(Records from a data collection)
# # # # #

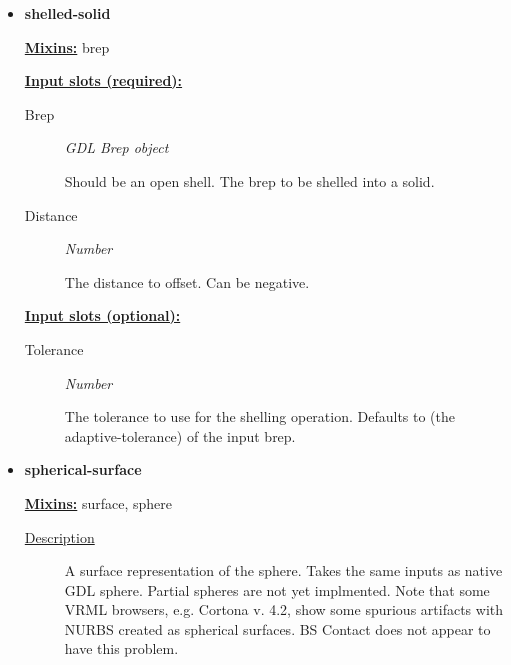 \documentclass [11pt]{book}
\begin{document}
\begin{itemize}
\item {}
\label{prim:shelled-solid}
\textbf{shelled-solid}


\textbf{
\underline{Mixins:}} brep





\textbf{
\underline{Input slots (required):}}

\begin{description}

\item [Brep]
\emph{GDL Brep object}

 Should be an open shell.
The brep to be shelled into a solid.




\item [Distance]
\emph{Number}

 The distance to offset. Can be negative.




\end{description}






\textbf{
\underline{Input slots (optional):}}

\begin{description}

\item [Tolerance]
\emph{Number}

 The tolerance to use for the shelling operation.
Defaults to (the adaptive-tolerance) of the input brep.




\end{description}







\item {}
\label{prim:spherical-surface}
\textbf{spherical-surface}


\textbf{
\underline{Mixins:}} surface, sphere





\begin{description}

\item [
\underline{Description}]


A surface representation of the sphere. Takes the same inputs as native GDL sphere. Partial spheres are not yet implmented.
Note that some VRML browsers, e.g. Cortona v. 4.2, show some spurious artifacts with NURBS 
created as spherical surfaces. BS Contact does not appear to have this problem.




\end{description}
\end{itemize}
\end{document}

# # # # #

Where an entry holds an image, drop the image and copy the remaining text exactly.

Solution:
 \documentclass [11pt]{book}
\begin{document}
\begin{itemize}
\item {}
\label{prim:shelled-solid}
\textbf{shelled-solid}


\textbf{
\underline{Mixins:}} brep





\textbf{
\underline{Input slots (required):}}

\begin{description}

\item [Brep]
\emph{GDL Brep object}

 Should be an open shell.
The brep to be shelled into a solid.




\item [Distance]
\emph{Number}

 The distance to offset. Can be negative.




\end{description}






\textbf{
\underline{Input slots (optional):}}

\begin{description}

\item [Tolerance]
\emph{Number}

 The tolerance to use for the shelling operation.
Defaults to (the adaptive-tolerance) of the input brep.




\end{description}







\item {}
\label{prim:spherical-surface}
\textbf{spherical-surface}


\textbf{
\underline{Mixins:}} surface, sphere





\begin{description}

\item [
\underline{Description}]


A surface representation of the sphere. Takes the same inputs as native GDL sphere. Partial spheres are not yet implmented.
Note that some VRML browsers, e.g. Cortona v. 4.2, show some spurious artifacts with NURBS 
created as spherical surfaces. BS Contact does not appear to have this problem.




\end{description}
\end{itemize}
\end{document}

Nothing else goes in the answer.